*Exercise objective*
Only those lines in the data below from the line containing "### Soft Skills" through the line containing "### Techs - Linguagens - Ferramentas", both included, should be restated word for word.

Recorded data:
-.-.-
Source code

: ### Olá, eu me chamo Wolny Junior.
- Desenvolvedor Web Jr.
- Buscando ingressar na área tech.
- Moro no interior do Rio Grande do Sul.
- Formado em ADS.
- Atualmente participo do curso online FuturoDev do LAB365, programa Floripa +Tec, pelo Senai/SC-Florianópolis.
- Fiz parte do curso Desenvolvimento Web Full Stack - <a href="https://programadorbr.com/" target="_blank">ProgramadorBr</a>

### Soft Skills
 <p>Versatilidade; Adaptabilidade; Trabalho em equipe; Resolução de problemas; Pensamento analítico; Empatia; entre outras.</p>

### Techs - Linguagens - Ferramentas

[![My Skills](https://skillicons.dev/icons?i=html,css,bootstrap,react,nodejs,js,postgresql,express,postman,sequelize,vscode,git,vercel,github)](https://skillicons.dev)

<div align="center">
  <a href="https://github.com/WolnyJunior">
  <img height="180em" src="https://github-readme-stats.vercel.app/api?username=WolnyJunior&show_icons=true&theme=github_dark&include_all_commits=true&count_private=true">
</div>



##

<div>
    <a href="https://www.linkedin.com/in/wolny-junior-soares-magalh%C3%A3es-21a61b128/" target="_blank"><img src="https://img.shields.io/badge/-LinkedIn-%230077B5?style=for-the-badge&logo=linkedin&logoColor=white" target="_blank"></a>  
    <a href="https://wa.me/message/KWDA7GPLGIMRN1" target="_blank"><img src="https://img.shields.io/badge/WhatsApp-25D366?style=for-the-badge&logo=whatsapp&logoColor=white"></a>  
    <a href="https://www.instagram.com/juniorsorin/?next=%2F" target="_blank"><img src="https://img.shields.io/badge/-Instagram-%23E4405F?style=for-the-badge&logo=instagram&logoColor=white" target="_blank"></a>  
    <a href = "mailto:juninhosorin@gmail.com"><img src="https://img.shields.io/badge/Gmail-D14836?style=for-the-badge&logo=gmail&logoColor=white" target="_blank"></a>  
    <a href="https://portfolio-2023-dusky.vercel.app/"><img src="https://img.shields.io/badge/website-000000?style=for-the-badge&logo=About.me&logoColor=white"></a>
-.-.-
*Exercise solution*
### Soft Skills
 <p>Versatilidade; Adaptabilidade; Trabalho em equipe; Resolução de problemas; Pensamento analítico; Empatia; entre outras.</p>

### Techs - Linguagens - Ferramentas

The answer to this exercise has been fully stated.